• **TASK OBJECTIVE**
Every line below that contains "textContent" is to be copied.

** EXERCISE MATERIALS follows **

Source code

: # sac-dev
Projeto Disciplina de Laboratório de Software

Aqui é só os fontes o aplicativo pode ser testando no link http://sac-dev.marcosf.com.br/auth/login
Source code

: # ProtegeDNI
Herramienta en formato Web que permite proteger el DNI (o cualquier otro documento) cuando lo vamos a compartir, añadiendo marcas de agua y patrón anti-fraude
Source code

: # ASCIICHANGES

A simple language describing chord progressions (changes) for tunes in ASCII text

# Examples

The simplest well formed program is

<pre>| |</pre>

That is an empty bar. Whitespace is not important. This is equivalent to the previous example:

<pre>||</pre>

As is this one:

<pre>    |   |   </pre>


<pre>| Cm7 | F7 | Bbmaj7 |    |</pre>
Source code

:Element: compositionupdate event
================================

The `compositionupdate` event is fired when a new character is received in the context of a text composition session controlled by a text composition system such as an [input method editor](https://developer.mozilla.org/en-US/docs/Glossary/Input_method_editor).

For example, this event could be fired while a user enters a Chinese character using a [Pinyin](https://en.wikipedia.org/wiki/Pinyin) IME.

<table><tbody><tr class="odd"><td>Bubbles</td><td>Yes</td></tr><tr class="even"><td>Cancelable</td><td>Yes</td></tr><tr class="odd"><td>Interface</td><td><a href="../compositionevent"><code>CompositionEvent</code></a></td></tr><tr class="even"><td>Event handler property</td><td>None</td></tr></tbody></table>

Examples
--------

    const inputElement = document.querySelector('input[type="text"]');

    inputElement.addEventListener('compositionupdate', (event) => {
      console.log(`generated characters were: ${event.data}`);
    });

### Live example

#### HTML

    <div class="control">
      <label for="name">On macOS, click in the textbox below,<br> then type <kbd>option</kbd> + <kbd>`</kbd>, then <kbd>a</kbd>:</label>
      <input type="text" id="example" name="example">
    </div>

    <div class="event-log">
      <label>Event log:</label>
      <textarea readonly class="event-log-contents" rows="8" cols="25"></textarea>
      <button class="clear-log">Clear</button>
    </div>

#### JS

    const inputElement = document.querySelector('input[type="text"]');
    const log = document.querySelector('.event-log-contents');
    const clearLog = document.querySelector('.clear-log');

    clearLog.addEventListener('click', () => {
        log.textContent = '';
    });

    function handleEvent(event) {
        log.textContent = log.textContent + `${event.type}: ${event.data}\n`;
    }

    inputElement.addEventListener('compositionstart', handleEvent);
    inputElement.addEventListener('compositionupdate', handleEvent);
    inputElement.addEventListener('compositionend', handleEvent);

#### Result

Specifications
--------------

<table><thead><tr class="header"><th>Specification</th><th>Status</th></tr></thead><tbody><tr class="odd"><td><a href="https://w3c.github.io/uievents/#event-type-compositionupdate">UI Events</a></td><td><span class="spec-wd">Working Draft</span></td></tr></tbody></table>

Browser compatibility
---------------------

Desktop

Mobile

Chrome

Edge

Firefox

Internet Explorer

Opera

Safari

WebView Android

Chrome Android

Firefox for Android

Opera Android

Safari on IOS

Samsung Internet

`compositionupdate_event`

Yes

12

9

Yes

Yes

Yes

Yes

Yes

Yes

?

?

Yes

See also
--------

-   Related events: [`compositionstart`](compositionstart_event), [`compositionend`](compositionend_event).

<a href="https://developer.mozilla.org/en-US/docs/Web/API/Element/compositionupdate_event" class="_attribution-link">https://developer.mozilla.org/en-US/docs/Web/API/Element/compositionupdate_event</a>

** End of EXERCISE MATERIALS **

• **FINISHED TASK**
        log.textContent = '';
        log.textContent = log.textContent + `${event.type}: ${event.data}\n`;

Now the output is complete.